* _BRIEF_
In the listing below, count each line containing "just" and answer with the count only.
(Beginning of TASK INPUT)
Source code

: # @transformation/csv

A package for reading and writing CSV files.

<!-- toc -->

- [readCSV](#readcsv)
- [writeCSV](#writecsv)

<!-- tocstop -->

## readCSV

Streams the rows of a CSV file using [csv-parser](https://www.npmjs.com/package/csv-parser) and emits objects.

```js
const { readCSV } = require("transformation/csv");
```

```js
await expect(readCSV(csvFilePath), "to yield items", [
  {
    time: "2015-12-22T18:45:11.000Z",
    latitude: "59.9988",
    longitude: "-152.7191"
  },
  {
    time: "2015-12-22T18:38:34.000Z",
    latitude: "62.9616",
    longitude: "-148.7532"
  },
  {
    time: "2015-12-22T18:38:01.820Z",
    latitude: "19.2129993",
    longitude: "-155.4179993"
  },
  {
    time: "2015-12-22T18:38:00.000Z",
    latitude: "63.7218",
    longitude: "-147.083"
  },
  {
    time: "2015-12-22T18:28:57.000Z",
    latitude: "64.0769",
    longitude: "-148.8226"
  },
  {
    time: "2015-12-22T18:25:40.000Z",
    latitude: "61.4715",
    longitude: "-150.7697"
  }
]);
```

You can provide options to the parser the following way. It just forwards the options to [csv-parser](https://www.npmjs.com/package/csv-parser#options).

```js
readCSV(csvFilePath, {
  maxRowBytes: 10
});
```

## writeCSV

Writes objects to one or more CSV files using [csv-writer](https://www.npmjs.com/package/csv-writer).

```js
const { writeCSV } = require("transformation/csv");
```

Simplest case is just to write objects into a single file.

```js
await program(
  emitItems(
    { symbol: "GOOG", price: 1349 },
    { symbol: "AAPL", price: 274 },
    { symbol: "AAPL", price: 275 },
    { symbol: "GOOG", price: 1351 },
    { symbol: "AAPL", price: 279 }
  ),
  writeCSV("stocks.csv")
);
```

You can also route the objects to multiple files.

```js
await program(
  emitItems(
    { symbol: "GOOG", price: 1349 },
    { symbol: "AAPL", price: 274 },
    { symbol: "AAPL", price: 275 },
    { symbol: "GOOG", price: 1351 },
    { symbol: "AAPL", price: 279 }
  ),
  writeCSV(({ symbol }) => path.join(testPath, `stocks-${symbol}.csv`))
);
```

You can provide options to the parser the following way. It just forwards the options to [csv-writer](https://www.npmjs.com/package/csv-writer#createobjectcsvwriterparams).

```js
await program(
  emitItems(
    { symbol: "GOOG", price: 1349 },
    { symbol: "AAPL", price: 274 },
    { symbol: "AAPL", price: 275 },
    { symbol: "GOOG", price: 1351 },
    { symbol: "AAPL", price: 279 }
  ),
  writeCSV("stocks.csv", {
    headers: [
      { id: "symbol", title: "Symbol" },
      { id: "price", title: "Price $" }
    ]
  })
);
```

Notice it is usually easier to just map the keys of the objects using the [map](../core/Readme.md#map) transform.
(End of TASK INPUT)
* _SOLUTION TO THIS TASK_
4